» Work task
Print nothing except the lines of the listing below from the line with "equal to 84\%." to the line with "pointing to possible", each exactly as written, both ends included.

» Data supplied
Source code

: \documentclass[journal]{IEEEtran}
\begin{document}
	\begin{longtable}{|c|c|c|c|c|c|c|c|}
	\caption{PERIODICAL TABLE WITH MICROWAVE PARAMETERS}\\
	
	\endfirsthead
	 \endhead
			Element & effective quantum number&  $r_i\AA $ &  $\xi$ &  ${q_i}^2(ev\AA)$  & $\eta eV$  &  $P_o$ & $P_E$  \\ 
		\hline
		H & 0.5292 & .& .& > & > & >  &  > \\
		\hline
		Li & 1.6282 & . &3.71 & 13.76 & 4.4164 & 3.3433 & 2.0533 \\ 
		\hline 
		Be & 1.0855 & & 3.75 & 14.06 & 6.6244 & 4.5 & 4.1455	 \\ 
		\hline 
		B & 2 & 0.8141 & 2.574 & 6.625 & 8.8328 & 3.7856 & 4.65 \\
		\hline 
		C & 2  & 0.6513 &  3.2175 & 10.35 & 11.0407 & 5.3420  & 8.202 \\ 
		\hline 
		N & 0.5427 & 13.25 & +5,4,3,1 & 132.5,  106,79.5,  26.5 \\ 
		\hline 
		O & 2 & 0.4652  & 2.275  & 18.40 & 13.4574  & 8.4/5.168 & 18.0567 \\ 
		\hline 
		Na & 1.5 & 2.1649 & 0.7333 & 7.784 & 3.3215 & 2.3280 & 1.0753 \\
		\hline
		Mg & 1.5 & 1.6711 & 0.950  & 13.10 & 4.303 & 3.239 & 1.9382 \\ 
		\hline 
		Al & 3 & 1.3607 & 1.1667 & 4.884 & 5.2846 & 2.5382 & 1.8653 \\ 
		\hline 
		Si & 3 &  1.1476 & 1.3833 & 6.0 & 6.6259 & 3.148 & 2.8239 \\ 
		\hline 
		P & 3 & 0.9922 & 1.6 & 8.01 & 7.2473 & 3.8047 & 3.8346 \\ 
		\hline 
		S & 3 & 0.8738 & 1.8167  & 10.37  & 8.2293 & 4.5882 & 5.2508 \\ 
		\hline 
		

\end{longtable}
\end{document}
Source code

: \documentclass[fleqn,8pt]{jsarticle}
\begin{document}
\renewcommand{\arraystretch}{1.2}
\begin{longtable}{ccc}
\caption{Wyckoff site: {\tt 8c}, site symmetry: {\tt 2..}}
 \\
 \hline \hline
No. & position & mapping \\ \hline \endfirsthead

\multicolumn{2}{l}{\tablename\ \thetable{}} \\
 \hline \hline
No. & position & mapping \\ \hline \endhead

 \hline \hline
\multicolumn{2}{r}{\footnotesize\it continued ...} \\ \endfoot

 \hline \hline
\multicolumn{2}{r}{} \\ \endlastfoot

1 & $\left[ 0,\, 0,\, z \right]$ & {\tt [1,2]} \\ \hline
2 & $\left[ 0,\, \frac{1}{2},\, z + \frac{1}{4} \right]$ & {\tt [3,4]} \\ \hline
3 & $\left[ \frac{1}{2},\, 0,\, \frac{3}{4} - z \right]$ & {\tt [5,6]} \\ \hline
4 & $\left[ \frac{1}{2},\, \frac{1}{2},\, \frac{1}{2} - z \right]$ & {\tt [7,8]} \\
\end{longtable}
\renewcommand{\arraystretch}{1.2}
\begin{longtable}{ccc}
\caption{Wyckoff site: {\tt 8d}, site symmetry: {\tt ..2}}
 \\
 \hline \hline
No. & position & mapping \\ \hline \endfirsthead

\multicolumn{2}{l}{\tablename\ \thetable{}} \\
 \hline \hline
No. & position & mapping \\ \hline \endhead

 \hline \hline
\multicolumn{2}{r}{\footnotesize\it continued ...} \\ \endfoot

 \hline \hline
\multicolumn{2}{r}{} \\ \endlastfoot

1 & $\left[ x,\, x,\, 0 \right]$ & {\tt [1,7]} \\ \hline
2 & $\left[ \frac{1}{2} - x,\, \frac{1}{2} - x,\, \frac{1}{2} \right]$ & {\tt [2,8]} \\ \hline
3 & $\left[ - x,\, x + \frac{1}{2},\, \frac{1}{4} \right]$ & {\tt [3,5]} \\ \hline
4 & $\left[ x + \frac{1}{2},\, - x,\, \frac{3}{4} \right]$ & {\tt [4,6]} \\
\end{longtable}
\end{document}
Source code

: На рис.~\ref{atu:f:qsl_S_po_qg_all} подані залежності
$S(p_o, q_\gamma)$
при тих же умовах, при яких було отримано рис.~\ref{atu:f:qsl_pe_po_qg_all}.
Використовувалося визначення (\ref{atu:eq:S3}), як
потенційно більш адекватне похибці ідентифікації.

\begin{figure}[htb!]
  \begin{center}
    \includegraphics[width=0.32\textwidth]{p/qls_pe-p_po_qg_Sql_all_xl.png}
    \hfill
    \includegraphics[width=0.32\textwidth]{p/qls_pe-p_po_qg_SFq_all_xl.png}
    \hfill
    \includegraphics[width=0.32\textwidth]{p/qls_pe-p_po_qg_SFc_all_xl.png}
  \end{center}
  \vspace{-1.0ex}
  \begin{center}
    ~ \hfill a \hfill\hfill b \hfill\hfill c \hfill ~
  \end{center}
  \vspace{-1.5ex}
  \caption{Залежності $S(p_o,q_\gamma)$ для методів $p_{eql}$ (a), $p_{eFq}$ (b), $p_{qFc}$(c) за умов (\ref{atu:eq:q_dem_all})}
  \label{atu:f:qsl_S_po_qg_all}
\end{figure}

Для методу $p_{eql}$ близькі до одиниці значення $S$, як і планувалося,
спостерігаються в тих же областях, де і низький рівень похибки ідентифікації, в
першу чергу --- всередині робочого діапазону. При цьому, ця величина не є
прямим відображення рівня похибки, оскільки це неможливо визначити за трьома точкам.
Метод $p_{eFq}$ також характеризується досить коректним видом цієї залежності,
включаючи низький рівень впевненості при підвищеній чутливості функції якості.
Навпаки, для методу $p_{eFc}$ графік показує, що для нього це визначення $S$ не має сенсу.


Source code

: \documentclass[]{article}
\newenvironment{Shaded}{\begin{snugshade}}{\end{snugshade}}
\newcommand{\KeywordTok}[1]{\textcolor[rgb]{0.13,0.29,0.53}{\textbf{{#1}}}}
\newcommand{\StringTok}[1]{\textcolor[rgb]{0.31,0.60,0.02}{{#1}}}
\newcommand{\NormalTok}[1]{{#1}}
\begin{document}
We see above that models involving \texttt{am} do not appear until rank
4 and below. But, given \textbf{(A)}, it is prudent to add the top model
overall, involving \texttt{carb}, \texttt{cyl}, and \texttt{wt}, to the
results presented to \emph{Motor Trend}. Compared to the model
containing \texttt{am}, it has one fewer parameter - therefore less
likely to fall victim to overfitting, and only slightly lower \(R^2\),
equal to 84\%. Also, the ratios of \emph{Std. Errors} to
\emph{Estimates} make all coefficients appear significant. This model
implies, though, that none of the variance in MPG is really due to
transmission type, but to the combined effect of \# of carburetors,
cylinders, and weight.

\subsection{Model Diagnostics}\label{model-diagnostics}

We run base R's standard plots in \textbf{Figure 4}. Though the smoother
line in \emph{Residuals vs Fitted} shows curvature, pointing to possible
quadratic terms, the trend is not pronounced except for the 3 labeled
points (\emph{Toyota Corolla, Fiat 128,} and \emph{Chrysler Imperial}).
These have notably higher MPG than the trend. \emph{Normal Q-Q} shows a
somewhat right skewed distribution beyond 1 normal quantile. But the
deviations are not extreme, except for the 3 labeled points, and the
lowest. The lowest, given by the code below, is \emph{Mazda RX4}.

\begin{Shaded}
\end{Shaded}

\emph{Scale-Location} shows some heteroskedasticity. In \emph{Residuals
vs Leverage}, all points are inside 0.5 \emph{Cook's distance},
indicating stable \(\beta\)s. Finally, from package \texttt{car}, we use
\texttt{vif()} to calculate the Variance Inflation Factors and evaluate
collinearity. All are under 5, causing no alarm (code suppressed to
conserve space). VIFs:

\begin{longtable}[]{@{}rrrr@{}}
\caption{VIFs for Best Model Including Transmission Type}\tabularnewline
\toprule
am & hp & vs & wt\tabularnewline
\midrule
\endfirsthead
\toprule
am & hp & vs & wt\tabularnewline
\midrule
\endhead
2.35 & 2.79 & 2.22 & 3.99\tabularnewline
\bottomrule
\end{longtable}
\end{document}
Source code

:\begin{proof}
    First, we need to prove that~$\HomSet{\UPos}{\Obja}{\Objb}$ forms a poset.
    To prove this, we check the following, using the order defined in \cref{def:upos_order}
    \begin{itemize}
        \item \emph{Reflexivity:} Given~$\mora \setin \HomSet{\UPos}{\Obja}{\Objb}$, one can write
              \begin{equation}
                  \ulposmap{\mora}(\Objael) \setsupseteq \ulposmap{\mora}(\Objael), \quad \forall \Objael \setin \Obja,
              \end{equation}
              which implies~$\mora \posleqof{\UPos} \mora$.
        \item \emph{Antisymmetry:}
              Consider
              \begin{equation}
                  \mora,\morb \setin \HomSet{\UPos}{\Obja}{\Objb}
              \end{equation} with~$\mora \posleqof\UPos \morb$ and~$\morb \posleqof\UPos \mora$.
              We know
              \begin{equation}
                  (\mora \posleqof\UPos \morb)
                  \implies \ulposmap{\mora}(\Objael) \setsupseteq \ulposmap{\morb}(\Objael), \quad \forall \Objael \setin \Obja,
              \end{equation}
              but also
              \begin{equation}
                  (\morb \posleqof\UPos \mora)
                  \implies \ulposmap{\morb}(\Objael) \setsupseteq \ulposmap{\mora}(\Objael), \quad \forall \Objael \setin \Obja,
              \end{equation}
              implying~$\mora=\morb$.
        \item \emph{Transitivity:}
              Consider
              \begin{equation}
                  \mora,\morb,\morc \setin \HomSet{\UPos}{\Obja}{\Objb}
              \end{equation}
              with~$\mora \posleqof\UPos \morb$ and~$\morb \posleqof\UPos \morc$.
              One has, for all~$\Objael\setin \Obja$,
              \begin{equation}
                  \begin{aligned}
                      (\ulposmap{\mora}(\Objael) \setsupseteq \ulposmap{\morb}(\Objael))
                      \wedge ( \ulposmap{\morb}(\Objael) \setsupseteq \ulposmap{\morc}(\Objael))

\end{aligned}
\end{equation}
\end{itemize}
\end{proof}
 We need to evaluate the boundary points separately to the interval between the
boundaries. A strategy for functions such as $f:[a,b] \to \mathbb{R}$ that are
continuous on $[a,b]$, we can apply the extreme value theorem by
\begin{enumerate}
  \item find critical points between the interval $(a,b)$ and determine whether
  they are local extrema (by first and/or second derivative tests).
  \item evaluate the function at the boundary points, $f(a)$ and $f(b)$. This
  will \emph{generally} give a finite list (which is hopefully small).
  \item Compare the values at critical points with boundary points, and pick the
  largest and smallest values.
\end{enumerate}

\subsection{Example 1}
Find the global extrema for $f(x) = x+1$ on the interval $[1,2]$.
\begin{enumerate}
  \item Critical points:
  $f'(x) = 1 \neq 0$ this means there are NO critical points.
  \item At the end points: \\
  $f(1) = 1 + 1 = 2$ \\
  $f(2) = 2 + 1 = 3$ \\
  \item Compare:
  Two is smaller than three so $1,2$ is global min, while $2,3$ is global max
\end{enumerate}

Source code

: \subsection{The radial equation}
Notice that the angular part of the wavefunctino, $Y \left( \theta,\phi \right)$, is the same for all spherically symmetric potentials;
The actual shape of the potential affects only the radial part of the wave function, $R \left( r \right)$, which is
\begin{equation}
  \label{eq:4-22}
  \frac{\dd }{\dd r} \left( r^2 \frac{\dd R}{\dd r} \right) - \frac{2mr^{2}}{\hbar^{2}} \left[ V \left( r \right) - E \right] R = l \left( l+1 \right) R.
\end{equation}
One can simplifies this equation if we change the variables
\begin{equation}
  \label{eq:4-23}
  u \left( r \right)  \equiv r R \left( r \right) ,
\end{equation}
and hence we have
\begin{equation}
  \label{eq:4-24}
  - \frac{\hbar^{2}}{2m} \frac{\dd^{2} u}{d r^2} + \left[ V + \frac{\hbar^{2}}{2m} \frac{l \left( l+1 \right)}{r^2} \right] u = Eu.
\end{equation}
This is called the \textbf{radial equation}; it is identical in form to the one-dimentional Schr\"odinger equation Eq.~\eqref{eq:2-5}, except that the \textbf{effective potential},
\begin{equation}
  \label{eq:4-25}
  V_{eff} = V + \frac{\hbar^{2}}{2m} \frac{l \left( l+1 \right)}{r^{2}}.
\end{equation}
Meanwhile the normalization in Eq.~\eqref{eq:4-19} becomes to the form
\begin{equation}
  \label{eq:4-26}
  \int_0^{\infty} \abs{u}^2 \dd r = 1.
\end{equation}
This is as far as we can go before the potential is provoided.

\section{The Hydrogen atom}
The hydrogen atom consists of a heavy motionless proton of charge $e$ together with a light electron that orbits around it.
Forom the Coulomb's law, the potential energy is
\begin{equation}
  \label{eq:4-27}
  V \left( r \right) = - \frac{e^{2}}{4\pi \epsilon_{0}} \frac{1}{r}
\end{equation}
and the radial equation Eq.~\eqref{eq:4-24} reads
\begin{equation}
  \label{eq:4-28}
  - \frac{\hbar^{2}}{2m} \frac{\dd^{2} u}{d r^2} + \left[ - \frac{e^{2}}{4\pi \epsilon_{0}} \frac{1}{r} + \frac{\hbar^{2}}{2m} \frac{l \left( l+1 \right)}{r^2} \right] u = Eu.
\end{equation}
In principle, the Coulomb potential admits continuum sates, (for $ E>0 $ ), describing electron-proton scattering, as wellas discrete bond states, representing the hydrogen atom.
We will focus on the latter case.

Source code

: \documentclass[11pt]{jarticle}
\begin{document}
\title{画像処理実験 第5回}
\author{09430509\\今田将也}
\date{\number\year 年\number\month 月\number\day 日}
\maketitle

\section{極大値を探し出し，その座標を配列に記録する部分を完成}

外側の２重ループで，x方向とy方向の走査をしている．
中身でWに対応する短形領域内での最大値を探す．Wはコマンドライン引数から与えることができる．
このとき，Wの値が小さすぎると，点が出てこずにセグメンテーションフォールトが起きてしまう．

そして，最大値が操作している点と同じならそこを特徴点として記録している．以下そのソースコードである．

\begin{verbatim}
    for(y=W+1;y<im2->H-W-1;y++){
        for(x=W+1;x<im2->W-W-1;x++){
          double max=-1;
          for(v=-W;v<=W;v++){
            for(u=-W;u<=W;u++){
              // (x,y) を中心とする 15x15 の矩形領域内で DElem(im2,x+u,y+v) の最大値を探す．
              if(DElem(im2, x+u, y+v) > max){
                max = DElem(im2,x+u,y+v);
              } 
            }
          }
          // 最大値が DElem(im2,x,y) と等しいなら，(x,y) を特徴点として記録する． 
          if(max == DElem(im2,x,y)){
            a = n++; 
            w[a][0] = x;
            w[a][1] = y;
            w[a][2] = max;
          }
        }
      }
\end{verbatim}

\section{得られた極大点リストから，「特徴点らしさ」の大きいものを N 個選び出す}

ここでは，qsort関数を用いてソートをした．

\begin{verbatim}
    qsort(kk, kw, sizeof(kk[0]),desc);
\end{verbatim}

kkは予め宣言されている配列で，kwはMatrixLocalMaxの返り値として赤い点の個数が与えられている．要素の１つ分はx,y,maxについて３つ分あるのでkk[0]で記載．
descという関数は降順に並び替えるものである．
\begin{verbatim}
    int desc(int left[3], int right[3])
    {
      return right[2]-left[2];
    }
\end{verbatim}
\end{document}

» Answer to the problem
equal to 84\%. Also, the ratios of \emph{Std. Errors} to
\emph{Estimates} make all coefficients appear significant. This model
implies, though, that none of the variance in MPG is really due to
transmission type, but to the combined effect of \# of carburetors,
cylinders, and weight.

\subsection{Model Diagnostics}\label{model-diagnostics}

We run base R's standard plots in \textbf{Figure 4}. Though the smoother
line in \emph{Residuals vs Fitted} shows curvature, pointing to possible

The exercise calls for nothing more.